Essa medida amplia uma apuração já aberta para verificar se emendas apresentadas por deputados do PL, entre eles Pollon, Mário Frias (SP) e Bia Kicis (DF), tiveram recursos direcionados à produtora ou a entidades relacionadas aos responsáveis pelo filme.
A inclusão das emendas na investigação não significa, por si só, que o dinheiro tenha sido efetivamente transferido para o longa ou que os parlamentares tenham cometido irregularidades. Esse é justamente um dos pontos que a PF tenta esclarecer com o cruzamento das provas.
Em nota enviada ao Campo Grande News, a assessoria de Pollon afirmou que não houve emenda destinada ao “Dark Horse” e que nenhum recurso foi repassado à instituição mencionada na investigação.
“Não houve emenda do deputado Marcos Pollon ao filme ‘Dark Horse’, conforme já respondido ao Supremo Tribunal Federal em abril. Nunca houve repasse de recursos para a instituição mencionada na reportagem”, informou.
Segundo a assessoria, a emenda de R$ 1 milhão estava relacionada ao projeto de série documental “Heróis Nacionais: Filhos do Brasil que Não Se Rende”, mas a proposta não saiu do papel.
“A emenda para o projeto de série documental nunca foi concretizada e também não houve assinatura de convênio.
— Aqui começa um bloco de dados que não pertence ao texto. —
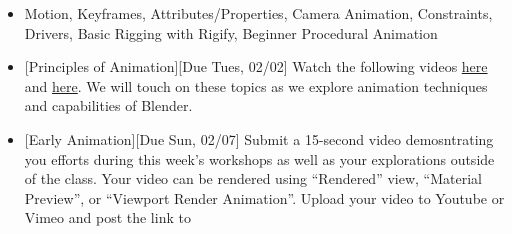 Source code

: \def\dMon{Mon, 02/01}
\def\dTues{Tues, 02/02}
\def\dWed{Wed, 02/03}
\def\dThur{Thur, 02/04}
\def\dFri{Fri, 02/05}
\def\dSat{Sat, 02/06}
\def\dSun{Sun, 02/07}
\placeDate


\begin{itemize}[noitemsep,topsep=0pt,leftmargin=*]
    \item {} Motion, Keyframes, Attributes/Properties, Camera Animation, Constraints, Drivers, Basic Rigging with Rigify, Beginner Procedural Animation
    \item {}[Principles of Animation][Due \dTues] Watch the following videos \href{https://www.youtube.com/watch?v=uDqjIdI4bF4}{here} and \href{https://www.youtube.com/watch?v=wtJeoPAGbfY}{here}. We will touch on these topics as we explore animation techniques and capabilities of Blender.
    \item {}[Early Animation][Due \dSun] Submit a 15-second video demosntrating you efforts during this week's workshops as well as your explorations outside of the class. Your video can be rendered using ``Rendered'' view, ``Material Preview'', or ``Viewport Render Animation''. Upload your video to Youtube or Vimeo and post the link to \discordE
\end{itemize}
Os recursos foram direcionados para o Hospital de Câncer de Barretos, que atende mais de 150 mil residentes de Mato Grosso do Sul”, acrescentou.
A destinação havia sido noticiada anteriormente pelo Campo Grande News. Na ocasião, Pollon declarou que o recurso seria encaminhado a São Paulo para uma “produção cultural” de perfil conservador. A destinatária indicada era a ANC (Academia Nacional de Cultura).
O deputado afirmou, naquela oportunidade, que a iniciativa reunia parlamentares conservadores e era liderada pelos deputados Eduardo Bolsonaro (PL-SP) e Mário Frias. Agora, a assessoria sustenta que o projeto não foi concretizado, não teve convênio assinado e não recebeu o dinheiro.
A investigação federal procura verificar se havia ligação entre essas propostas culturais, entidades beneficiárias de emendas e a estrutura usada na produção do “Dark Horse”. Ou seja, até o momento, não foi divulgada prova de que a emenda indicada por Pollon tenha financiado o longa.
Contrato de R$ 108 milhões – As provas liberadas por Dino foram reunidas pela Polícia Civil paulista durante uma investigação sobre um contrato de R$ 108 milhões firmado pela Prefeitura de São Paulo com o ICB (Instituto Conhecer Brasil), presidido por Karina Ferreira da Gama, também proprietária da Go Up Entertainment.
O contrato previa a oferta gratuita de internet a comunidades carentes. A polícia apura possíveis irregularidades e desvios, além da suspeita de que parte dos recursos possa ter sido utilizada pela equipe do filme. Karina não se manifestou às reportagens nacionais que divulgaram o caso.
A autorização para o compartilhamento foi concedida por Dino na sexta-feira (21). Com isso, a PF poderá confrontar o material apreendido em São Paulo com os dados da investigação sobre as emendas parlamentares. A decisão e o compartilhamento das provas foram noticiados pela Folha de S.Paulo e confirmados por outros veículos.
Em outra frente, sob relatoria do ministro André Mendonça, são investigados os repasses privados ao filme e as conversas em que Flávio Bolsonaro teria solicitado R$ 61 milhões ao ex-banqueiro Daniel Vorcaro, ex-dono do Banco Master. Essa apuração é diferente daquela conduzida sob responsabilidade de Dino.